EXERCISE PROMPT ▸ The answer is the set of lines that include "before", copied from the data below.

Source texts of formatted documents ▸
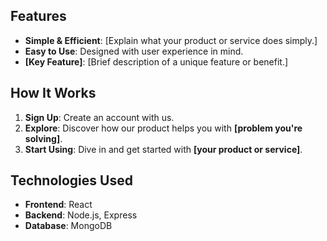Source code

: ## Features

- **Simple & Efficient**: [Explain what your product or service does simply.]
- **Easy to Use**: Designed with user experience in mind.
- **[Key Feature]**: [Brief description of a unique feature or benefit.]

## How It Works

1. **Sign Up**: Create an account with us.
2. **Explore**: Discover how our product helps you with **[problem you're solving]**.
3. **Start Using**: Dive in and get started with **[your product or service]**.

## Technologies Used

- **Frontend**: React 
- **Backend**: Node.js, Express 
- **Database**: MongoDB
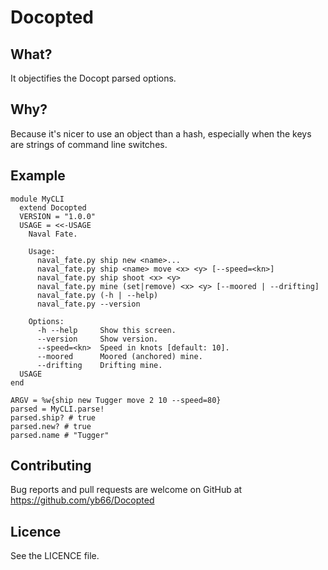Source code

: # Docopted

## What?

It objectifies the Docopt parsed options.

## Why?

Because it's nicer to use an object than a hash, especially when the keys are strings of command line switches.

## Example

    module MyCLI
      extend Docopted
      VERSION = "1.0.0"
      USAGE = <<-USAGE
        Naval Fate.

        Usage:
          naval_fate.py ship new <name>...
          naval_fate.py ship <name> move <x> <y> [--speed=<kn>]
          naval_fate.py ship shoot <x> <y>
          naval_fate.py mine (set|remove) <x> <y> [--moored | --drifting]
          naval_fate.py (-h | --help)
          naval_fate.py --version

        Options:
          -h --help     Show this screen.
          --version     Show version.
          --speed=<kn>  Speed in knots [default: 10].
          --moored      Moored (anchored) mine.
          --drifting    Drifting mine.
      USAGE
    end

    ARGV = %w{ship new Tugger move 2 10 --speed=80}
    parsed = MyCLI.parse!
    parsed.ship? # true
    parsed.new? # true
    parsed.name # "Tugger"

## Contributing

Bug reports and pull requests are welcome on GitHub at https://github.com/yb66/Docopted

## Licence

See the LICENCE file.

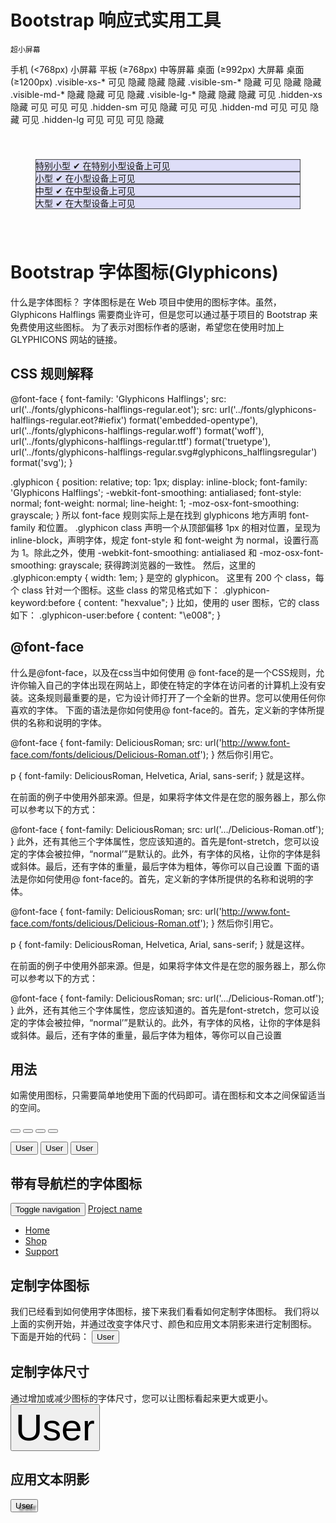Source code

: # Bootstrap 响应式实用工具 #
	超小屏幕
手机 (<768px)	小屏幕
平板 (≥768px)	中等屏幕
桌面 (≥992px)	大屏幕
桌面 (≥1200px)
.visible-xs-*	可见	隐藏	隐藏	隐藏
.visible-sm-*	隐藏	可见	隐藏	隐藏
.visible-md-*	隐藏	隐藏	可见	隐藏
.visible-lg-*	隐藏	隐藏	隐藏	可见
.hidden-xs	隐藏	可见	可见	可见
.hidden-sm	可见	隐藏	可见	可见
.hidden-md	可见	可见	隐藏	可见
.hidden-lg	可见	可见	可见	隐藏
<div class="container" style="padding: 40px;">
    <div class="row visible-on">
        <div class="col-xs-6 col-sm-3" style="background-color: #dedef8;
        box-shadow: inset 1px -1px 1px #444, inset -1px 1px 1px #444;">
            <span class="hidden-xs">特别小型</span>
            <span class="visible-xs">✔ 在特别小型设备上可见</span>
        </div>
        <div class="col-xs-6 col-sm-3" style="background-color: #dedef8;
        box-shadow: inset 1px -1px 1px #444, inset -1px 1px 1px #444;">
            <span class="hidden-sm">小型</span>
            <span class="visible-sm">✔ 在小型设备上可见</span>
        </div>
        <div class="clearfix visible-xs"></div>
        <div class="col-xs-6 col-sm-3" style="background-color: #dedef8;
        box-shadow: inset 1px -1px 1px #444, inset -1px 1px 1px #444;">
            <span class="hidden-md">中型</span>
            <span class="visible-md">✔ 在中型设备上可见</span>
        </div>
        <div class="col-xs-6 col-sm-3" style="background-color: #dedef8;
        box-shadow: inset 1px -1px 1px #444, inset -1px 1px 1px #444;">
            <span class="hidden-lg">大型</span>
            <span class="visible-lg">✔ 在大型设备上可见</span>
        </div>
    </div>
</div>

# Bootstrap 字体图标(Glyphicons) #
什么是字体图标？
字体图标是在 Web 项目中使用的图标字体。虽然，Glyphicons Halflings 需要商业许可，但是您可以通过基于项目的 Bootstrap 来免费使用这些图标。
为了表示对图标作者的感谢，希望您在使用时加上 GLYPHICONS 网站的链接。

## CSS 规则解释 ##
@font-face {
  font-family: 'Glyphicons Halflings';
  src: url('../fonts/glyphicons-halflings-regular.eot');
  src: url('../fonts/glyphicons-halflings-regular.eot?#iefix') format('embedded-opentype'), url('../fonts/glyphicons-halflings-regular.woff') format('woff'), url('../fonts/glyphicons-halflings-regular.ttf') format('truetype'), url('../fonts/glyphicons-halflings-regular.svg#glyphicons_halflingsregular') format('svg');
}

.glyphicon {
  position: relative;
  top: 1px;
  display: inline-block;
  font-family: 'Glyphicons Halflings';
  -webkit-font-smoothing: antialiased;
  font-style: normal;
  font-weight: normal;
  line-height: 1;
  -moz-osx-font-smoothing: grayscale;
}
所以 font-face 规则实际上是在找到 glyphicons 地方声明 font-family 和位置。
.glyphicon class 声明一个从顶部偏移 1px 的相对位置，呈现为 inline-block，声明字体，规定 font-style 和 font-weight 为 normal，设置行高为 1。除此之外，使用 -webkit-font-smoothing: antialiased 和 -moz-osx-font-smoothing: grayscale; 获得跨浏览器的一致性。
然后，这里的
.glyphicon:empty {
  width: 1em;
}
是空的 glyphicon。
这里有 200 个 class，每个 class 针对一个图标。这些 class 的常见格式如下：
.glyphicon-keyword:before {
  content: "hexvalue";
}
比如，使用的 user 图标，它的 class 如下：
.glyphicon-user:before {
  content: "\e008";
}
## @font-face ##

什么是@font-face，以及在css当中如何使用
@ font-face的是一个CSS规则，允许你输入自己的字体出现在网站上，即使在特定的字体在访问者的计算机上没有安装。这条规则最重要的是，它为设计师打开了一个全新的世界。您可以使用任何你喜欢的字体。
下面的语法是你如何使用@ font-face的。首先，定义新的字体所提供的名称和说明的字体。

@font-face {
    font-family: DeliciousRoman;
    src: url('http://www.font-face.com/fonts/delicious/Delicious-Roman.otf');
}
然后你引用它。

p {
    font-family: DeliciousRoman, Helvetica, Arial, sans-serif;
}
就是这样。

在前面的例子中使用外部来源。但是，如果将字体文件是在您的服务器上，那么你可以参考以下的方式：

@font-face {
    font-family: DeliciousRoman;
    src: url('…/Delicious-Roman.otf');
}
此外，还有其他三个字体属性，您应该知道的。首先是font-stretch，您可以设定的字体会被拉伸，“normal’”是默认的。此外，有字体的风格，让你的字体是斜或斜体。最后，还有字体的重量，最后字体为粗体，等你可以自己设置
下面的语法是你如何使用@ font-face的。首先，定义新的字体所提供的名称和说明的字体。

@font-face {
    font-family: DeliciousRoman;
    src: url('http://www.font-face.com/fonts/delicious/Delicious-Roman.otf');
}
然后你引用它。

p {
    font-family: DeliciousRoman, Helvetica, Arial, sans-serif;
}
就是这样。

在前面的例子中使用外部来源。但是，如果将字体文件是在您的服务器上，那么你可以参考以下的方式：

@font-face {
    font-family: DeliciousRoman;
    src: url('…/Delicious-Roman.otf');
}
此外，还有其他三个字体属性，您应该知道的。首先是font-stretch，您可以设定的字体会被拉伸，“normal’”是默认的。此外，有字体的风格，让你的字体是斜或斜体。最后，还有字体的重量，最后字体为粗体，等你可以自己设置

## 用法 ##
如需使用图标，只需要简单地使用下面的代码即可。请在图标和文本之间保留适当的空间。
<span class="glyphicon glyphicon-search"></span>

<p>
    <button type="button" class="btn btn-default">
        <span class="glyphicon glyphicon-sort-by-attributes"></span>
    </button>
    <button type="button" class="btn btn-default">
        <span class="glyphicon glyphicon-sort-by-attributes-alt"></span>
    </button>
    <button type="button" class="btn btn-default">
        <span class="glyphicon glyphicon-sort-by-order"></span>
    </button>
    <button type="button" class="btn btn-default">
        <span class="glyphicon glyphicon-sort-by-order-alt"></span>
    </button>
</p>
<button type="button" class="btn btn-default btn-lg">
    <span class="glyphicon glyphicon-user"></span>
    User
</button>
<button type="button" class="btn btn-default btn-sm">
    <span class="glyphicon glyphicon-user"></span>
    User
</button>
<button type="button" class="btn btn-default btn-xs">
    <span class="glyphicon glyphicon-user"></span>
    User
</button>

## 带有导航栏的字体图标 ##
<div class="navbar navbar-fixed-top navbar-inverse" role="navigation">
    <div class="container">
        <div class="navbar-header">
            <button type="button" class="navbar-toggle" data-toggle="collapse" data-target=".navbar-collapse">
                <span class="sr-only">Toggle navigation</span>
                <span class="icon-bar"></span>
                <span class="icon-bar"></span>
                <span class="icon-bar"></span>
            </button>
            <a class="navbar-brand" href="#">Project name</a>
        </div>
        <div class="collapse navbar-collapse">
            <ul class="nav navbar-nav">
                <li class="active">
                    <a href="#">
                        <span class="glyphicon glyphicon-home">Home</span></a>
                </li>
                <li>
                    <a href="#shop">
                        <span class="glyphicon glyphicon-shopping-cart">Shop</span></a>
                </li>
                <li>
                    <a href="#support">
                        <span class="glyphicon glyphicon-headphones">Support</span></a>
                </li>
            </ul>
        </div>
        <!-- /.nav-collapse -->
    </div>
    <!-- /.container -->
</div>
<!-- jQuery (Bootstrap 插件需要引入) -->
<script src="http://cdn.static.runoob.com/libs/jquery/2.1.1/jquery.min.js"></script>
<!-- 包含了所有编译插件 -->
<script src="http://cdn.static.runoob.com/libs/bootstrap/3.3.7/js/bootstrap.min.js"></script>

## 定制字体图标 ##
我们已经看到如何使用字体图标，接下来我们看看如何定制字体图标。
我们将以上面的实例开始，并通过改变字体尺寸、颜色和应用文本阴影来进行定制图标。
下面是开始的代码：
<button type="button" class="btn btn-primary btn-lg">
  <span class="glyphicon glyphicon-user"></span> User
</button>
## 定制字体尺寸 ##
通过增加或减少图标的字体尺寸，您可以让图标看起来更大或更小。
<button type="button" class="btn btn-primary btn-lg" style="font-size: 60px">
  <span class="glyphicon glyphicon-user"></span> User
</button>

## 应用文本阴影 ##
<button type="button" class="btn btn-primary btn-lg" style="text-shadow: black 5px 3px 3px;">
  <span class="glyphicon glyphicon-user"></span> User
</button>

SOLVED EXERCISE ▸
.glyphicon-keyword:before {
.glyphicon-user:before {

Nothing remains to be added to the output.